1.Yenilenmeğe ihtiyâcımız vardı, ama, 1839 da Tanzîmât, TAMÂMEN Avrupalı’nın istediği gibi oldu! Kültür Emperyalizmi RESMEN kabul edildi.

2.1856 da bu, pekişti, derinleşti.

3.1909 da ayrı bir darbe geldi.

4.1928 de mütefekkir profesör Teoman Duralı’nın ifâdesiyle “milletçe alzahimer”e uğradık.

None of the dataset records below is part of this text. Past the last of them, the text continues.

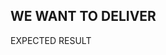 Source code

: <StandardTab choosen="usability" />

<div class="text-center font-bold h-full overflow-y-auto m-4 mt-40">
  <h2>WE WANT TO DELIVER</h2>
  <p class="text-4xl font-extralight">
    EXPECTED RESULT
  </p>
</div>

<!--
Time: 05:00

- Best practice yang pertama adalah deliver sesuatu sesuai dengan ekspektasi
-->
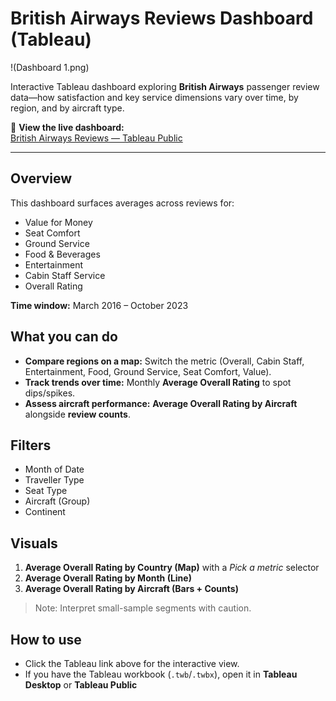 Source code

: # British Airways Reviews Dashboard (Tableau)

!(Dashboard 1.png)

Interactive Tableau dashboard exploring **British Airways** passenger review data—how satisfaction and key service dimensions vary over time, by region, and by aircraft type.

🔗 **View the live dashboard:**  
[British Airways Reviews — Tableau Public](https://public.tableau.com/views/BritishAirways_17569479586280/Dashboard1?:language=en-US&:sid=&:redirect=auth&:display_count=n&:origin=viz_share_link)

---

## Overview
This dashboard surfaces averages across reviews for:
- Value for Money
- Seat Comfort
- Ground Service
- Food & Beverages
- Entertainment
- Cabin Staff Service
- Overall Rating

**Time window:** March 2016 – October 2023

## What you can do
- **Compare regions on a map:** Switch the metric (Overall, Cabin Staff, Entertainment, Food, Ground Service, Seat Comfort, Value).
- **Track trends over time:** Monthly **Average Overall Rating** to spot dips/spikes.
- **Assess aircraft performance:** **Average Overall Rating by Aircraft** alongside **review counts**.

## Filters
- Month of Date
- Traveller Type
- Seat Type
- Aircraft (Group)
- Continent

## Visuals
1. **Average Overall Rating by Country (Map)** with a *Pick a metric* selector  
2. **Average Overall Rating by Month (Line)**  
3. **Average Overall Rating by Aircraft (Bars + Counts)**

> Note: Interpret small-sample segments with caution.

## How to use
- Click the Tableau link above for the interactive view.  
- If you have the Tableau workbook (`.twb`/`.twbx`), open it in **Tableau Desktop** or **Tableau Public** 


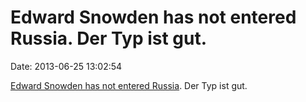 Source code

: Edward Snowden has not entered Russia. Der Typ ist gut.
=======================================================

Date: 2013-06-25 13:02:54

[Edward Snowden has not entered
Russia](http://www.bbc.co.uk/news/world-europe-23045790). Der Typ ist
gut.
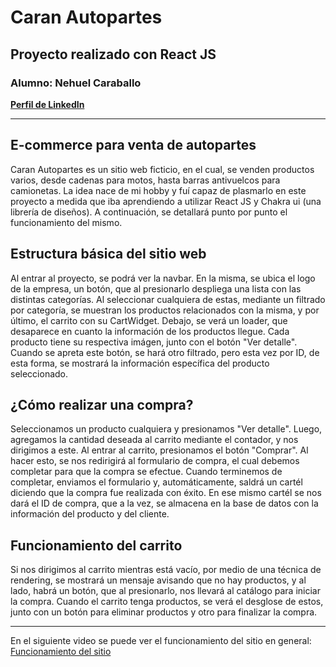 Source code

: # Caran Autopartes

## Proyecto realizado con React JS

### Alumno: Nehuel Caraballo

**[Perfil de LinkedIn](https://www.linkedin.com/in/nehuel-caraballo-234a9222a/)**

---

## E-commerce para venta de autopartes

Caran Autopartes es un sitio web ficticio, en el cual, se venden productos varios, desde cadenas para motos, hasta barras antivuelcos para camionetas. La idea nace de mi hobby y fuí capaz de plasmarlo en este proyecto a medida que iba aprendiendo a utilizar React JS y Chakra ui (una librería de diseños).
A continuación, se detallará punto por punto el funcionamiento del mismo.

## Estructura básica del sitio web

Al entrar al proyecto, se podrá ver la navbar. En la misma, se ubica el logo de la empresa, un botón, que al presionarlo despliega una lista con las distintas categorías. Al seleccionar cualquiera de estas, mediante un filtrado por categoría, se muestran los productos relacionados con la misma, y por último, el carrito con su CartWidget.
Debajo, se verá un loader, que desaparece en cuanto la información de los productos llegue.
Cada producto tiene su respectiva imágen, junto con el botón "Ver detalle". Cuando se apreta este botón, se hará otro filtrado, pero esta vez por ID, de esta forma, se mostrará la información específica del producto seleccionado.

## ¿Cómo realizar una compra?

Seleccionamos un producto cualquiera y presionamos "Ver detalle". Luego, agregamos la cantidad deseada al carrito mediante el contador, y nos dirigimos a este. Al entrar al carrito, presionamos el botón "Comprar". Al hacer esto, se nos redirigirá al formulario de compra, el cual debemos completar para que la compra se efectue. Cuando terminemos de completar, enviamos el formulario y, automáticamente, saldrá un cartél diciendo que la compra fue realizada con éxito. En ese mismo cartél se nos dará el ID de compra, que a la vez, se almacena en la base de datos con la información del producto y del cliente.

## Funcionamiento del carrito

Si nos dirigimos al carrito mientras está vacío, por medio de una técnica de rendering, se mostrará un mensaje avisando que no hay productos, y al lado, habrá un botón, que al presionarlo, nos llevará al catálogo para iniciar la compra.
Cuando el carrito tenga productos, se verá el desglose de estos, junto con un botón para eliminar productos y otro para finalizar la compra.

---
En el siguiente video se puede ver el funcionamiento del sitio en general:
[Funcionamiento del sitio](![1705961041122](image/README/1705961041122.mp4))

(Fransa’da, Latin harflerinden Kiril harflerine, Rusya’da Kiril harflerinden Latin harflerine geçildiğini tasavvur edin; bu milletlerin kültüründen ne kalır acaba?) (Toynbee, bu konuda, “kitaplıkları yakmağa gerek kalmadı, kitapları tozlu raflarda örümcek ağları saracak” anlamına gelen şeyler söylüyor.)

***

Fazlurrahman çok iyi bir örnektir : İyi bir âileden gelmiştir, Kur’ânı Kerîmi ezberlemiş, Arapçayı, medresede öğretilen ilimleri çok iyi öğrenmiş, çok zeki, iyi niyetli bir kişidir. Ayağının kaydığı nokta: İngiltere’de, oryantalist rehberliğinde doktora yapması, orada uğradığı kültür şokudur.

“İslâm Felsefesi” olurmuş gibi (olsa olsa, Müslüman filozoflar, onların görüşleri vb. olabilir) öyle bir yola yönlendirilmiş, ülkesi Pakistan’da itibar görürken, yönlendirildiği şekilde imâl ettiği görüşlerini yaymağa kalkınca, ülkesini terketmek zorunda kalmıştır. Tabiî, Batı’da itibar görmüştür. Görsün de, ondan etkilenip, onun yolunda gitmeğe yönelen ilâhiyatçılar var ve okumuşlar tarafından beğeniliyor, etkili oluyorlar. 

Burada, Fazlurrahman’ın bir görüşünü ele alalım :

Hadîs (Hazreti Muhammed Aleyhisselâm’ın sözü) olduğu ileri sürülen bir sözün, İslâm toplumunda karşılığı olup olmadığını ölçü olarak kabul ediyor. Yâni, o söze Müslümanlar itibar ediyor, uyarınca davranıyorsa, o söz hadîs olarak kabul edilebilir demeğe getiriyor. İşte bu : Kültür İstilâsına tam teslimiyettir. Müslüman toplumları, ikiyüz yıldanberi, Avrupa kültür istilâsının tesiri altındadır, birçoğunda, hayatın hemen her yönü, Avrupalınınkine bezeme yolundadır. ‘Yaşayan İslâm’ diye, bu toplumlardaki durum nasıl kabul edilebilir?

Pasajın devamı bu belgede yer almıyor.